Baltimore police spokesman Dennis Hill said most of the 95 arrests credited by local news media were made by undercover officers in cases unrelated to the call-in tips.
"The bulk of the arrests were made by detectives who had already been working the street and were making other drug observations," Hill said.
Initial news reports of almost 100 on-the-spot arrests, however, were widely circulated, triggering inquiries from numerous police departments across the country and drawing praise from First Lady Nancy Reagan, a longtime advocate of programs to curb drug abuse.
Hill said he repeatedly told local reporters during the radio show that most of the arrests resulted from ongoing investigations and not the call-in tips.
"I swear I didn't hear him say anything like that," said Milford Prewitt, a Baltimore Sun reporter who covered the event.
Hill said, "Our purpose was not to get a lot of arrests that night. Our purpose was to get people motivated . . . to call in with information for follow-up investigations. In that sense, the program was a great success."
He said few of the tips resulted in instant arrests because usually "you can't make a case right on the spot . . . it requires an investigation. Sometimes it can take days . . . or months."
He said the unusually large number of arrests occurred because police deployed a specially reinforced 80-member narcotics task force to coincide with the call-in show.
Hill, who participated in the show, periodically kept listeners up to date on the number of arrests during the evening, using the numbers to boost interest in the antidrug campaign, he said.
Most of the arrests, he acknowledged, were at the "lowest level--you know, a single joint of marijuana , a single bag of heroin . Street-level stuff."
The "report-a-pusher" program -- a brainchild of Hill's and apparently the only one of its sort ever tried by a major police department in the United States -- ran from 8 p.m. to midnight on Nov. 4 during two regularly scheduled call-in talk shows on radio station WBAL.
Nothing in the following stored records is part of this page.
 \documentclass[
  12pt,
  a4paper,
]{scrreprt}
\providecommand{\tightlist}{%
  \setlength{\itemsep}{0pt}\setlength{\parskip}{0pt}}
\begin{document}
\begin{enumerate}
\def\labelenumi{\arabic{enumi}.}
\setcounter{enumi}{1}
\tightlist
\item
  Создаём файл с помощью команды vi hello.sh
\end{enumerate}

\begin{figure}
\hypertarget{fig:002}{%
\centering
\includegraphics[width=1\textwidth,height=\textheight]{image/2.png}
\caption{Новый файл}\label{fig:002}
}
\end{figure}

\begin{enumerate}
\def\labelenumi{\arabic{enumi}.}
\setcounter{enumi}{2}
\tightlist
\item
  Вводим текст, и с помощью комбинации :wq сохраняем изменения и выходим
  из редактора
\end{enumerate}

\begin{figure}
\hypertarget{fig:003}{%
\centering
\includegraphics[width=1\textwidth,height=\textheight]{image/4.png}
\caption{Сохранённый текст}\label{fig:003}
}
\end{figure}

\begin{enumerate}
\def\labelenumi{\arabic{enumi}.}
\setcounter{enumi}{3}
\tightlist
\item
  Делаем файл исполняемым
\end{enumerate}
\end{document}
Police set up a command post at the studio with four narcotics detectives taking calls from listeners with tips on alleged drug activity. The calls were confidential and were not put on the air. If there was a tip about on-going activity, the detectives could dispatch investigators immediately to the scene.
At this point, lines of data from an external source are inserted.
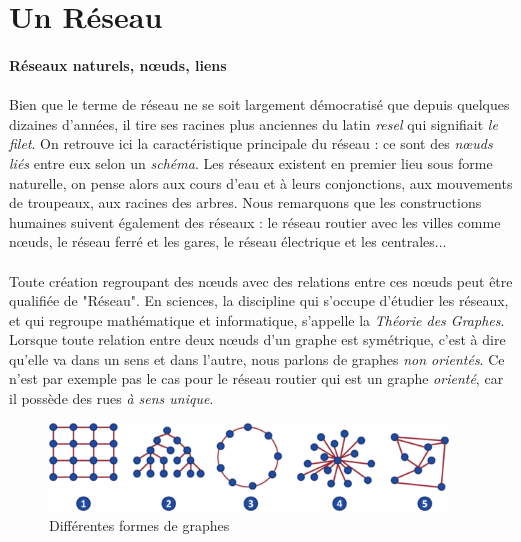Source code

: \section{Un Réseau}

\paragraph{Réseaux naturels, n\oe{}uds, liens} \label{natural_networks}

\paragraph{} Bien que le terme de réseau ne se soit largement démocratisé que depuis quelques dizaines d'années, il tire ses
racines plus anciennes du latin \emph{resel} qui signifiait \emph{le filet}. On retrouve ici la caractéristique
principale du réseau : ce sont des \emph{n\oe{}uds liés} entre eux selon un \emph{schéma}. Les réseaux existent en
premier lieu sous forme naturelle, on pense alors aux cours d'eau et à leurs conjonctions, aux mouvements de troupeaux,
aux racines des arbres. Nous remarquons que les constructions humaines suivent également des réseaux : le réseau routier
avec les villes comme n\oe{}uds, le réseau ferré et les gares, le réseau électrique et les centrales...

\paragraph{} Toute création regroupant des n\oe{}uds avec des relations entre ces n\oe{}uds peut être qualifiée de "Réseau". En sciences,
la discipline qui s'occupe d'étudier les réseaux, et qui regroupe mathématique et informatique, s'appelle
la \emph{Théorie des Graphes}. Lorsque toute relation entre deux n\oe{}uds d'un graphe est symétrique, c'est à dire qu'elle va
dans un sens et dans l'autre, nous parlons de graphes \emph{non orientés}. Ce n'est par exemple pas le cas pour le
réseau routier qui est un graphe \emph{orienté}, car il possède des rues \emph{à sens unique}.

\begin{figure}[h]
    \centering
    \includegraphics[width=400px]{chapters/02/images/reseaux.png}
    \caption{\label{network_graphs} Différentes formes de graphes}
\end{figure}

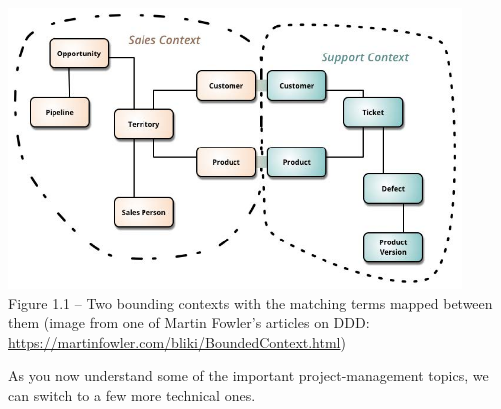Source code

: \begin{center}
\includegraphics[width=0.9\textwidth]{content/1/chapter1/images/1.jpg}\\
Figure 1.1 – Two bounding contexts with the matching terms mapped between them (image from one of Martin Fowler's articles on DDD: \url{https://martinfowler.com/bliki/BoundedContext.html})
\end{center}

As you now understand some of the important project-management topics, we can switch to a few more technical ones.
Meanwhile, Hill and police narcotics unit commander Lt. Joseph Newman were on the air, discussing crime and drug abuse with the talk show hosts and fielding calls from the public.
Hill said the response from tipsters was "far greater than we expected, not only in quantity but in quality."
The studio received 280 calls during the show, 231 of them "meriting investigation," according to Hill. The remaining 49 were crank calls or provided insufficient information, he said.
"The quality of information was excellent," he said. "They were giving us names of the dealers, the kind of cars they were driving, tag numbers, the stuff they were dealing."
The callers, he said, were "family people, substantial businessmen, people concerned about drugs in their neighborhoods -- not kids and young people turning each other in."
He said police are pleased with the large number of "quality tips" they got -- and are continuing to get -- as a result of the show, and expect arrests to result in coming weeks. One man was arrested 24 hours after the radio show, he said, with 12 bags of heroin worth $600 on the street.
Hill said Baltimore police are not likely to repeat the radio call-in show, "but we're looking at other ideas."
D.C. police said they were not interested in copying the Baltimore program.
"I guess it was a good publicity-type gimmick," said D.C. police spokesman Hiram Brewton. " . . . But what good is there in locking up 100 junkies a night? . . . You need to spend your time and resources getting the higher-level operators, not the junkies."